[Start of section]

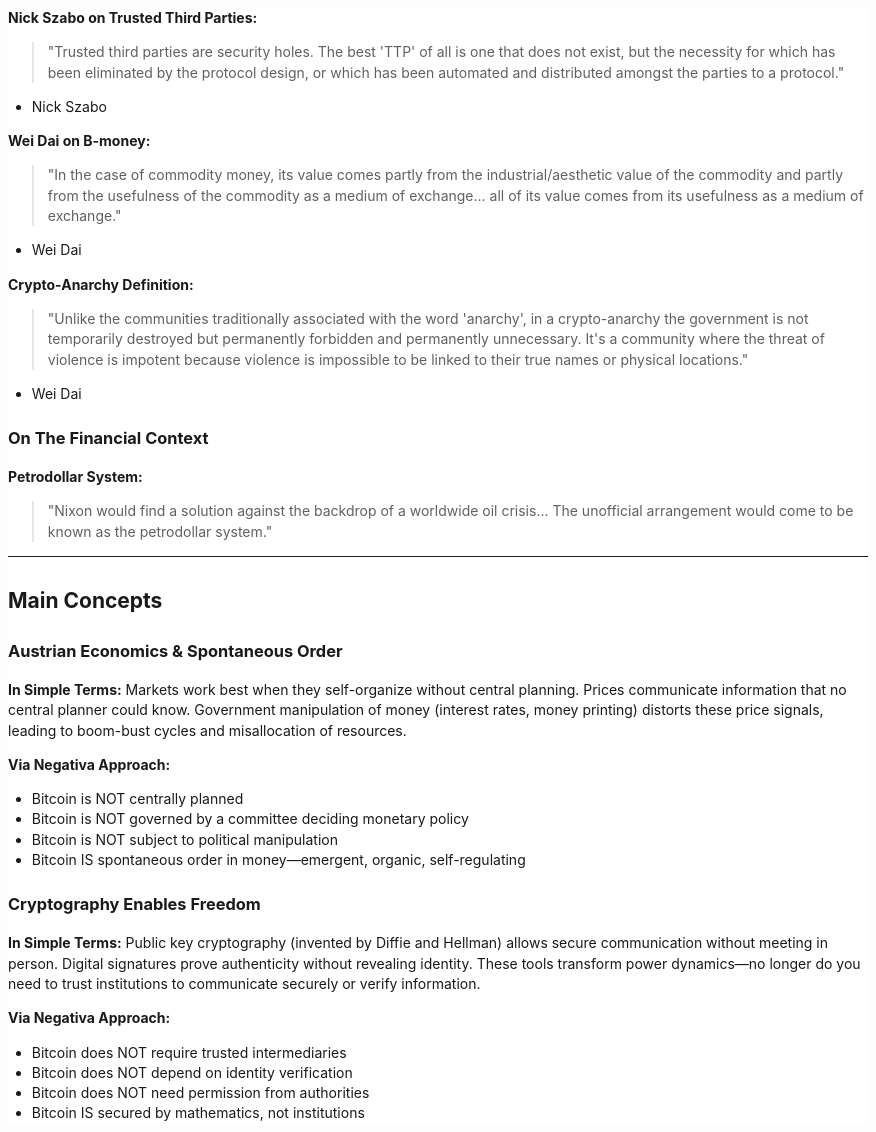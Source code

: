 **Nick Szabo on Trusted Third Parties:**
> "Trusted third parties are security holes. The best 'TTP' of all is one that does not exist, but the necessity for which has been eliminated by the protocol design, or which has been automated and distributed amongst the parties to a protocol."
- Nick Szabo

**Wei Dai on B-money:**
> "In the case of commodity money, its value comes partly from the industrial/aesthetic value of the commodity and partly from the usefulness of the commodity as a medium of exchange... all of its value comes from its usefulness as a medium of exchange."
- Wei Dai

**Crypto-Anarchy Definition:**
> "Unlike the communities traditionally associated with the word 'anarchy', in a crypto-anarchy the government is not temporarily destroyed but permanently forbidden and permanently unnecessary. It's a community where the threat of violence is impotent because violence is impossible to be linked to their true names or physical locations."
- Wei Dai

### On The Financial Context

**Petrodollar System:**
> "Nixon would find a solution against the backdrop of a worldwide oil crisis... The unofficial arrangement would come to be known as the petrodollar system."

---

## Main Concepts

### Austrian Economics & Spontaneous Order
**In Simple Terms:** Markets work best when they self-organize without central planning. Prices communicate information that no central planner could know. Government manipulation of money (interest rates, money printing) distorts these price signals, leading to boom-bust cycles and misallocation of resources.

**Via Negativa Approach:**
- Bitcoin is NOT centrally planned
- Bitcoin is NOT governed by a committee deciding monetary policy
- Bitcoin is NOT subject to political manipulation
- Bitcoin IS spontaneous order in money—emergent, organic, self-regulating

### Cryptography Enables Freedom
**In Simple Terms:** Public key cryptography (invented by Diffie and Hellman) allows secure communication without meeting in person. Digital signatures prove authenticity without revealing identity. These tools transform power dynamics—no longer do you need to trust institutions to communicate securely or verify information.

**Via Negativa Approach:**
- Bitcoin does NOT require trusted intermediaries
- Bitcoin does NOT depend on identity verification
- Bitcoin does NOT need permission from authorities
- Bitcoin IS secured by mathematics, not institutions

[End of section]

● **THE TASK**
No pictures should appear in the copy, and each record above is to be returned exactly.

● **RESULT**
Source code

: **Nick Szabo on Trusted Third Parties:**
> "Trusted third parties are security holes. The best 'TTP' of all is one that does not exist, but the necessity for which has been eliminated by the protocol design, or which has been automated and distributed amongst the parties to a protocol."
- Nick Szabo

**Wei Dai on B-money:**
> "In the case of commodity money, its value comes partly from the industrial/aesthetic value of the commodity and partly from the usefulness of the commodity as a medium of exchange... all of its value comes from its usefulness as a medium of exchange."
- Wei Dai

**Crypto-Anarchy Definition:**
> "Unlike the communities traditionally associated with the word 'anarchy', in a crypto-anarchy the government is not temporarily destroyed but permanently forbidden and permanently unnecessary. It's a community where the threat of violence is impotent because violence is impossible to be linked to their true names or physical locations."
- Wei Dai

### On The Financial Context

**Petrodollar System:**
> "Nixon would find a solution against the backdrop of a worldwide oil crisis... The unofficial arrangement would come to be known as the petrodollar system."

---

## Main Concepts

### Austrian Economics & Spontaneous Order
**In Simple Terms:** Markets work best when they self-organize without central planning. Prices communicate information that no central planner could know. Government manipulation of money (interest rates, money printing) distorts these price signals, leading to boom-bust cycles and misallocation of resources.

**Via Negativa Approach:**
- Bitcoin is NOT centrally planned
- Bitcoin is NOT governed by a committee deciding monetary policy
- Bitcoin is NOT subject to political manipulation
- Bitcoin IS spontaneous order in money—emergent, organic, self-regulating

### Cryptography Enables Freedom
**In Simple Terms:** Public key cryptography (invented by Diffie and Hellman) allows secure communication without meeting in person. Digital signatures prove authenticity without revealing identity. These tools transform power dynamics—no longer do you need to trust institutions to communicate securely or verify information.

**Via Negativa Approach:**
- Bitcoin does NOT require trusted intermediaries
- Bitcoin does NOT depend on identity verification
- Bitcoin does NOT need permission from authorities
- Bitcoin IS secured by mathematics, not institutions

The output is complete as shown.